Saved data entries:
● ● ●
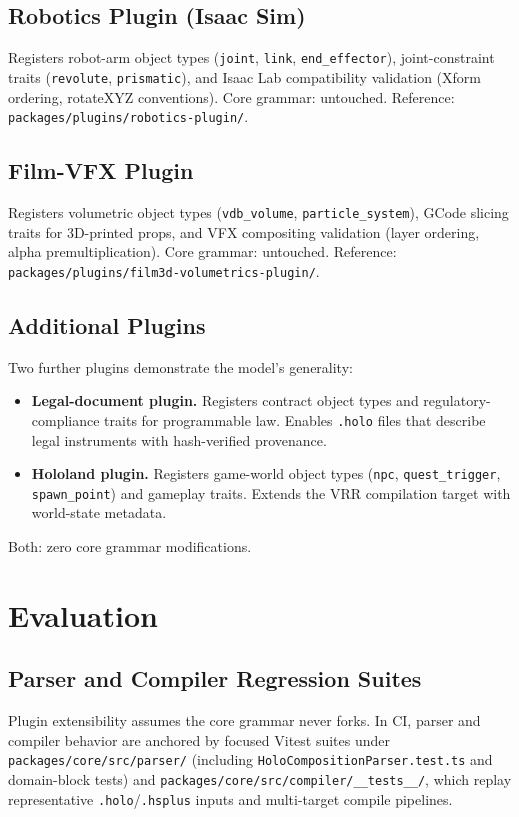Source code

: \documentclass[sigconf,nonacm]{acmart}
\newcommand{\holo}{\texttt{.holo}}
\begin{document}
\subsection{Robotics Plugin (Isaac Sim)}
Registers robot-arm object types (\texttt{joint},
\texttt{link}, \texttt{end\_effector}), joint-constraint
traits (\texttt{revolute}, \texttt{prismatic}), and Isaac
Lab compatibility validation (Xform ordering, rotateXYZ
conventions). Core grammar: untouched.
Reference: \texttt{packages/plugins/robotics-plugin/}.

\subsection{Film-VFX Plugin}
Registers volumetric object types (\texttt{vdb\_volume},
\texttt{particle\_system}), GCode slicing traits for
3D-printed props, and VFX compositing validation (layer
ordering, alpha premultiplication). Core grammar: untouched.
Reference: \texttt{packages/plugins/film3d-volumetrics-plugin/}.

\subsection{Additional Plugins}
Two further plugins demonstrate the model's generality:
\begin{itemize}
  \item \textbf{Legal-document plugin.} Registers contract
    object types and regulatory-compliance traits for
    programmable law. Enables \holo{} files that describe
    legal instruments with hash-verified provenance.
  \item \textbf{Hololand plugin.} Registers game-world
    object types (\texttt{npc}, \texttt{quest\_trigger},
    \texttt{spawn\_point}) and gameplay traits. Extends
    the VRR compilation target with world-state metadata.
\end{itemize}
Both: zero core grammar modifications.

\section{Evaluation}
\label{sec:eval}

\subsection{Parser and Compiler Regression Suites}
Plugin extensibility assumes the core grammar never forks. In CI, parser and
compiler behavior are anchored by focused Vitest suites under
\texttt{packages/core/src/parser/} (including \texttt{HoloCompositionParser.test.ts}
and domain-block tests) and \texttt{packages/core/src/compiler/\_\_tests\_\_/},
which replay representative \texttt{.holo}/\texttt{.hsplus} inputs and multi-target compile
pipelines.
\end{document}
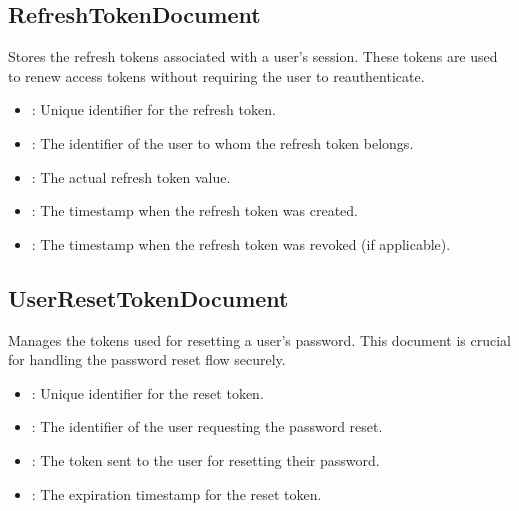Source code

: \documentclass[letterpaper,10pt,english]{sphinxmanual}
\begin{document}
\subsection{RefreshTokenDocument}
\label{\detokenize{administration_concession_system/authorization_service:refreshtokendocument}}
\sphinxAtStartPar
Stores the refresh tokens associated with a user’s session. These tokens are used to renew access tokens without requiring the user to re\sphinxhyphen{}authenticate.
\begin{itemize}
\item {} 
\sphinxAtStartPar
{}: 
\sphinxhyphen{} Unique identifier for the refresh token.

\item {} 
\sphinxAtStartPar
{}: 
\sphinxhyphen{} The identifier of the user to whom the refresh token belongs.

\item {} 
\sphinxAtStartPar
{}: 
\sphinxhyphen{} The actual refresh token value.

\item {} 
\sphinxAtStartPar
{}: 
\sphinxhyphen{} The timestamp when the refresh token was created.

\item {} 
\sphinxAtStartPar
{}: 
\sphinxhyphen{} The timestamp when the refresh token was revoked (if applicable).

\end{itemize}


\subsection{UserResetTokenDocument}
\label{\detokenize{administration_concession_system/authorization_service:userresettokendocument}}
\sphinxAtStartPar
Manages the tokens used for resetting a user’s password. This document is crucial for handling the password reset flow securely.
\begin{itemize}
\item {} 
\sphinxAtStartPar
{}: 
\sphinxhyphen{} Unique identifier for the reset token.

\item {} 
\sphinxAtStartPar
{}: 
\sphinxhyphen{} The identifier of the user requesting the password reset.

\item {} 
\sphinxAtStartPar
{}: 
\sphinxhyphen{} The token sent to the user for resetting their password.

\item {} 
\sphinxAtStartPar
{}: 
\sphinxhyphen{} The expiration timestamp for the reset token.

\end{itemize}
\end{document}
● ● ●
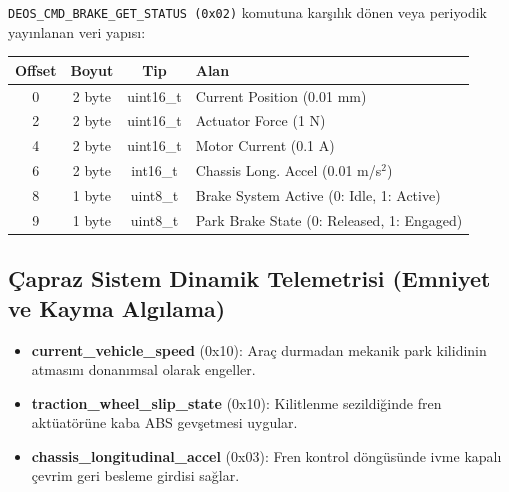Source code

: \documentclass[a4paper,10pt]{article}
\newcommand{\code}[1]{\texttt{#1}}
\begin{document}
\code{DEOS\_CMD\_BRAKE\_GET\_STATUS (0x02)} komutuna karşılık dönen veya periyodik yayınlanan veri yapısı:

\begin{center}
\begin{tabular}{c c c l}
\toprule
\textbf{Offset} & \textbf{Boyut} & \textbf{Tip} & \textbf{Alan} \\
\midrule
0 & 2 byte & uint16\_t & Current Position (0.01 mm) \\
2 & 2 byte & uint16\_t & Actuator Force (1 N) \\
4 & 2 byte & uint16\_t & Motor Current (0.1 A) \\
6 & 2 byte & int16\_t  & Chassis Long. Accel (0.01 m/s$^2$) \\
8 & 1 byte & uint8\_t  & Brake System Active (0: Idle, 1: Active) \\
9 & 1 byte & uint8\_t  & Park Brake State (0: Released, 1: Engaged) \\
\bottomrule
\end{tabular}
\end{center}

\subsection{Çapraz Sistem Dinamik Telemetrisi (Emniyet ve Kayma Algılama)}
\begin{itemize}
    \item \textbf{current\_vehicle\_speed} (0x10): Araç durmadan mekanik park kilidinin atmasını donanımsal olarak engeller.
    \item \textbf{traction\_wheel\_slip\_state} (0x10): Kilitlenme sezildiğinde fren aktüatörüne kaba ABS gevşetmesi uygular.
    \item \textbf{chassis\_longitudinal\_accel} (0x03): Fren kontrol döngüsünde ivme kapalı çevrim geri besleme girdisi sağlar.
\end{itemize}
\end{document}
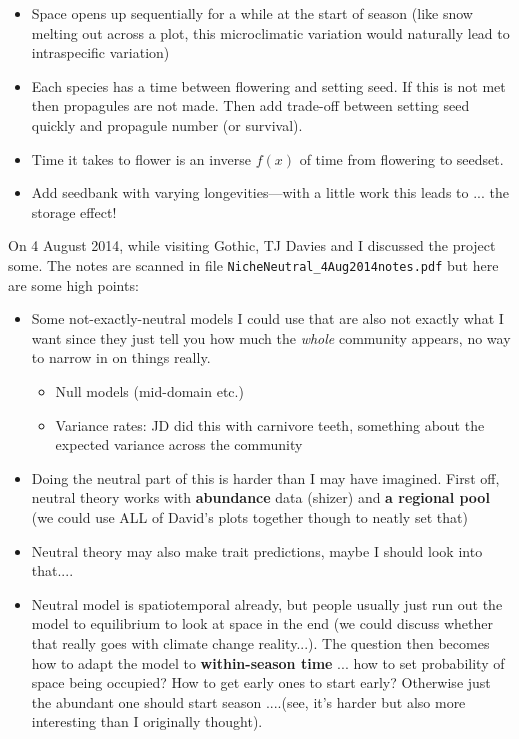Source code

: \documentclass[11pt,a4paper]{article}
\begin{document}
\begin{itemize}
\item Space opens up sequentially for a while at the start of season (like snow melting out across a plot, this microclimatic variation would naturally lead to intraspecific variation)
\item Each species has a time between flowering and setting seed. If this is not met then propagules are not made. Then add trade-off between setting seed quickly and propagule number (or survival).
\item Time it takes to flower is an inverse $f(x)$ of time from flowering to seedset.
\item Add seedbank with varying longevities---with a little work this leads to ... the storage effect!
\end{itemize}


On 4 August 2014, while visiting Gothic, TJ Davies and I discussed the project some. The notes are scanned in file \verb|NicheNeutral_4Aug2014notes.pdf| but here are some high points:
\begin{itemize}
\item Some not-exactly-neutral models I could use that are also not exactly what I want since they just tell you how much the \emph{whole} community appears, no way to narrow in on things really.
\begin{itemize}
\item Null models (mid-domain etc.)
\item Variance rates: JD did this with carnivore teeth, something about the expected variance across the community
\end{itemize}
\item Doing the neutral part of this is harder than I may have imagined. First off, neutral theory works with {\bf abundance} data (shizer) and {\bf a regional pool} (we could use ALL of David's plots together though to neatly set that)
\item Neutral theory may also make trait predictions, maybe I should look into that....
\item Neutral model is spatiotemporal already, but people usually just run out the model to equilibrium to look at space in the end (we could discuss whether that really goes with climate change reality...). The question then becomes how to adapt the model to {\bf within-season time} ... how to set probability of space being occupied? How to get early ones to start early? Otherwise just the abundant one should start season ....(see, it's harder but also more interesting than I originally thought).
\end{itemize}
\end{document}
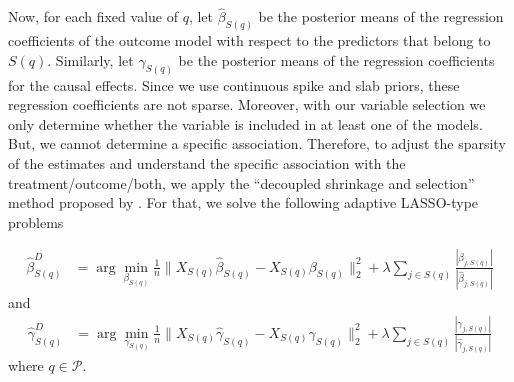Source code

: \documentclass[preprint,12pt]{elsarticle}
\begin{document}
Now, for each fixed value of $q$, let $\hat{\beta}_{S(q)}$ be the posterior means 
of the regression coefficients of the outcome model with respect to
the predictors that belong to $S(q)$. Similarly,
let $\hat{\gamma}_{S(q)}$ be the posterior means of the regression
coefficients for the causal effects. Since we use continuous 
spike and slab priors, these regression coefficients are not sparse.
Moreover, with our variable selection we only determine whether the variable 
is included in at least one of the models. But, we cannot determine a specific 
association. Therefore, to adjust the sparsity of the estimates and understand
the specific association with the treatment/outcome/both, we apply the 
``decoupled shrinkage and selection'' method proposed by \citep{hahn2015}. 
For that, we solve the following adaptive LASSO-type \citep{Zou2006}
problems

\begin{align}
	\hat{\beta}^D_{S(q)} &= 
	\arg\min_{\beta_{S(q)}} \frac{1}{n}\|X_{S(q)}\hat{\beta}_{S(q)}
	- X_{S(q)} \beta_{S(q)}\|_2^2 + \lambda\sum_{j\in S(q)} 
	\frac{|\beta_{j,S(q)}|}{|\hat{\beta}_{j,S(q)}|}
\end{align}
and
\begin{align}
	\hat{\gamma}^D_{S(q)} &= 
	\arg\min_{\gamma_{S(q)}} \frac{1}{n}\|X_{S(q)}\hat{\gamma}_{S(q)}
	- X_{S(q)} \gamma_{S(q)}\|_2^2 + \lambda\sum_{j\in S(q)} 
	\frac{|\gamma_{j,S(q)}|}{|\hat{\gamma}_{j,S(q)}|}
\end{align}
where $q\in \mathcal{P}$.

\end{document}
● ● ●
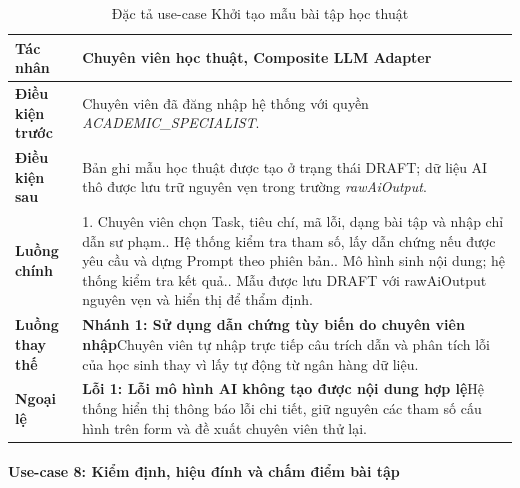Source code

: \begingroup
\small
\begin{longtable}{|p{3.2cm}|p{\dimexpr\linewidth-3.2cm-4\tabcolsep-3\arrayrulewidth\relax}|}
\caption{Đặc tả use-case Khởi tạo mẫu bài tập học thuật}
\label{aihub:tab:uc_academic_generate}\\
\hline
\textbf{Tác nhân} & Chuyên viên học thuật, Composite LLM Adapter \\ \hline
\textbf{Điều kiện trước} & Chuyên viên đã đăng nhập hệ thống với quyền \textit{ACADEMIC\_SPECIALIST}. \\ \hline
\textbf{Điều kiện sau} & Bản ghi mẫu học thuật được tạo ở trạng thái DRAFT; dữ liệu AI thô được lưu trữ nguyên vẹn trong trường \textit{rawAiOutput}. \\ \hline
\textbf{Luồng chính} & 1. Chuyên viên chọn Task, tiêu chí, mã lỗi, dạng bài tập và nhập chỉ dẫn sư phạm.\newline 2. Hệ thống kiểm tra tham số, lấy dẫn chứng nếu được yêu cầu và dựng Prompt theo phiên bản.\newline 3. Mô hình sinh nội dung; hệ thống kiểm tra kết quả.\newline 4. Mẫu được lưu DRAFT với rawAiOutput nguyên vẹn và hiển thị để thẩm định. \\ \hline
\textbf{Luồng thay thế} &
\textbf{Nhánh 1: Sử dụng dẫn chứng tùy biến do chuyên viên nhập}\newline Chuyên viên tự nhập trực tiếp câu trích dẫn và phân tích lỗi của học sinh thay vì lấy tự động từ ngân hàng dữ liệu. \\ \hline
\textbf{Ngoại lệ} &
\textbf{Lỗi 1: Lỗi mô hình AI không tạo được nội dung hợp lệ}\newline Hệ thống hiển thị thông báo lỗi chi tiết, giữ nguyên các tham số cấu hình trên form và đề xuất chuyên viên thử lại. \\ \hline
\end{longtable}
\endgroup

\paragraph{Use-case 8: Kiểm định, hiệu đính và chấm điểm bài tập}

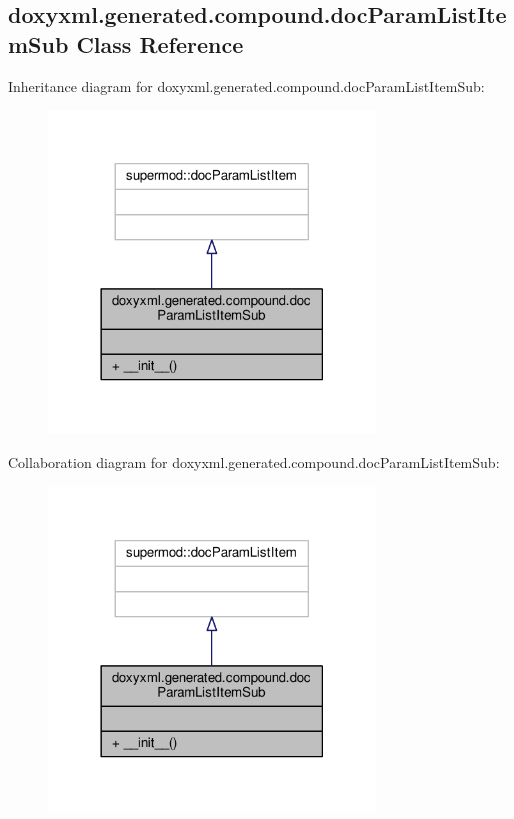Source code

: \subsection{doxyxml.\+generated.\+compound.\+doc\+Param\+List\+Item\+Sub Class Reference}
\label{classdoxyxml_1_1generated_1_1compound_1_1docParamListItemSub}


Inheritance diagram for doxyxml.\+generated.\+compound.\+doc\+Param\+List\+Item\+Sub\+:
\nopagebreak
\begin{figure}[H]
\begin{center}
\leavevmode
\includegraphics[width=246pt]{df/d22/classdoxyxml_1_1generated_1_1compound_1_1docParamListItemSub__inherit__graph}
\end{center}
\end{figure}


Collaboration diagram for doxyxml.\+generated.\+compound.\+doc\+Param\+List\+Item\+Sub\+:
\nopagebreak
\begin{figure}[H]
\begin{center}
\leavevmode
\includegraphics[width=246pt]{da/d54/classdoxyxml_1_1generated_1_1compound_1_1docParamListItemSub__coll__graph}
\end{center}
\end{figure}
● ● ●
What is required → Search the data above for the string "textit". Report every line where it is found.

Response to the exercise →
\textbf{Điều kiện trước} & Chuyên viên đã đăng nhập hệ thống với quyền \textit{ACADEMIC\_SPECIALIST}. \\ \hline
\textbf{Điều kiện sau} & Bản ghi mẫu học thuật được tạo ở trạng thái DRAFT; dữ liệu AI thô được lưu trữ nguyên vẹn trong trường \textit{rawAiOutput}. \\ \hline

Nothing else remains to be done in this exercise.